|Me. Photo by Hannah Wheeler|
I never normally bother, knowing that any change I feel 'forced' to make will almost certainly be impossible to keep to. However, this year is different. This year I'm different. I feel more confident, independent and a little bit more in control of my life. I don't know if it's something that is happening with age or if it's to do with finally being settled, but I intend to take it and run with it.
My resolution is simply this: Get My Shit Together.
Up until now I have coasted through life like a teenager, without ambition or any sense of direction. I have also always been famously disorganised and incredibly untidy. I would always shrug off these negative qualities as being 'just part of me', but the fact is that I was scared of growing up. Scared of trying to better myself out of a fear of failure. That's no longer an issue. Suddenly I'm aware that I can do whatever I want as long as I'm willing to put in enough effort to achieve my goals.
First things first, I had to tackle my complete reluctance to tidy up after myself. I actually started this back in October when we moved into our new home. The bungalow looked so pretty that I didn't want to leave my clothes on the floor or washing up on the side. Of course, I still slip up occasionally (usually after a heavy weekend) but I know that it won't take me long to put right, so I get on with it rather than procrastinating for a week (or far, far longer).
The next obstacle to tackle was my lack of organisational skills. Particularly in regards to money. I'm terrible with money, basically because I have no will power. If I see a pair of shoes that I love, it won't occur to me to check whether I can actually afford them. I just buy them, and sod any bills that may also be due to come out that month. I'd think nothing of having a £50 night out every other week, despite the fact that I could barely afford to contribute to the food shopping. Moving put a stop to that sort of behaviour. Having lived with my parents for the past two years, we only had our rent to worry about. Now we have rent, council tax, water, electricity, gas and all of the other things that come with being responsible for your own home. It's also not just my home, if I fail to pay my half of the bills, it causes problems for Mr M as well. I'm also prone to just forgetting to pay. So, even if the money is in the bank, sometimes it takes a red reminder to give me a kick up the bottom. This is the year that all that stops. I have bought myself a box file for all of my bills and paperwork, I have reminders set up to help me with credit card and catalogue balances, and I have a spending log - a little notebook in which I itemise every little amount that I spend. More often than not, it's the small purchases that add up to debt. The odd five pounds that you spend and instantly forget about.
Having worked out a plan to get the basic areas of my life into some sort of order, I felt ready to take on the biggest challenge of all - my lack of ambition.
As a little girl I always wanted to be a journalist.
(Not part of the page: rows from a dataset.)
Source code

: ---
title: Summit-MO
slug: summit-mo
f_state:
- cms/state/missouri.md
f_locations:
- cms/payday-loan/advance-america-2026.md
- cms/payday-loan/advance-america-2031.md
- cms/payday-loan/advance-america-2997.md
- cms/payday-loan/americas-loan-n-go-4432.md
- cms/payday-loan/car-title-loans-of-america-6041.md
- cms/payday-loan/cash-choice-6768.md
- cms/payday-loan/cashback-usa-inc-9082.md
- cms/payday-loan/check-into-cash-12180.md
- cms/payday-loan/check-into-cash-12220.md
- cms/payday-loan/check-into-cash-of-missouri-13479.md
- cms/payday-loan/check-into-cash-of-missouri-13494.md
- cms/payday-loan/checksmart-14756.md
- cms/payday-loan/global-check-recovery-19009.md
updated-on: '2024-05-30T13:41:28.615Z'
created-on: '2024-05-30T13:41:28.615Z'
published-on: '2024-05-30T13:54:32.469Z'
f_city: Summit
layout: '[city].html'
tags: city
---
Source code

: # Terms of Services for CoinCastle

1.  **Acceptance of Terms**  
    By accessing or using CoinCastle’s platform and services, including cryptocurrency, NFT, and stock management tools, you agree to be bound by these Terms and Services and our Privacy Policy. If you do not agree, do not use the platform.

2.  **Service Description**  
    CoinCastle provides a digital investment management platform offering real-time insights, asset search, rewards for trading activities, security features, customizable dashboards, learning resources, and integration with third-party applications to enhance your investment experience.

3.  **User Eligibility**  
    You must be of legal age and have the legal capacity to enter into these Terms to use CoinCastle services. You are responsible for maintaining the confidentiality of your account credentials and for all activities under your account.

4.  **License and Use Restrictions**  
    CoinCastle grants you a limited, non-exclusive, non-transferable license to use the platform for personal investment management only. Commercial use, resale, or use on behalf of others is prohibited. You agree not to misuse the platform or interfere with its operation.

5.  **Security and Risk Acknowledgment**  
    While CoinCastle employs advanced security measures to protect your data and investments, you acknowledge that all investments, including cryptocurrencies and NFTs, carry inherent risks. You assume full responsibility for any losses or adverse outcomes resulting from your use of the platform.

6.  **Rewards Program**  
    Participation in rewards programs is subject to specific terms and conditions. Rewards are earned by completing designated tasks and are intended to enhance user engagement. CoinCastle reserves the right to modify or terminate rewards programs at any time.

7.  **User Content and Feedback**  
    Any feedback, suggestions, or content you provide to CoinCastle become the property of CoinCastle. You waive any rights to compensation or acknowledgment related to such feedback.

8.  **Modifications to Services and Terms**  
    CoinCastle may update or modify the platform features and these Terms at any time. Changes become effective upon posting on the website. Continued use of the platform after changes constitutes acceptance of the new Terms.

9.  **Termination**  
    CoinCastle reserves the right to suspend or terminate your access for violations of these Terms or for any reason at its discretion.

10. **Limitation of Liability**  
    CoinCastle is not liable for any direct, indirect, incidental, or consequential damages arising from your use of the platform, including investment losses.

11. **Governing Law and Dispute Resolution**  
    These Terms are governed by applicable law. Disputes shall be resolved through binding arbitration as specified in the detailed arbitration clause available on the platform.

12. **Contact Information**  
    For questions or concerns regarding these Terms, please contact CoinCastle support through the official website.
Somewhere along the line I lost confidence in my writing ability and, by my teens, I had no idea in which direction I wanted my life to go. At school I made plans to take my A-levels and go to law school. I never wanted to be a lawyer, but people were impressed when I told them that I did. However, lacking conviction in what I was doing, I dropped out of school halfway through my first year of sixth form. My parents were devastated. I had worked so hard and done so well up until that point and then just gave it all up. To them it seemed like a terrible waste of an education. For me it was an opportunity to take a step back and take time to work out what I wanted to do. It just took a lot longer than I expected.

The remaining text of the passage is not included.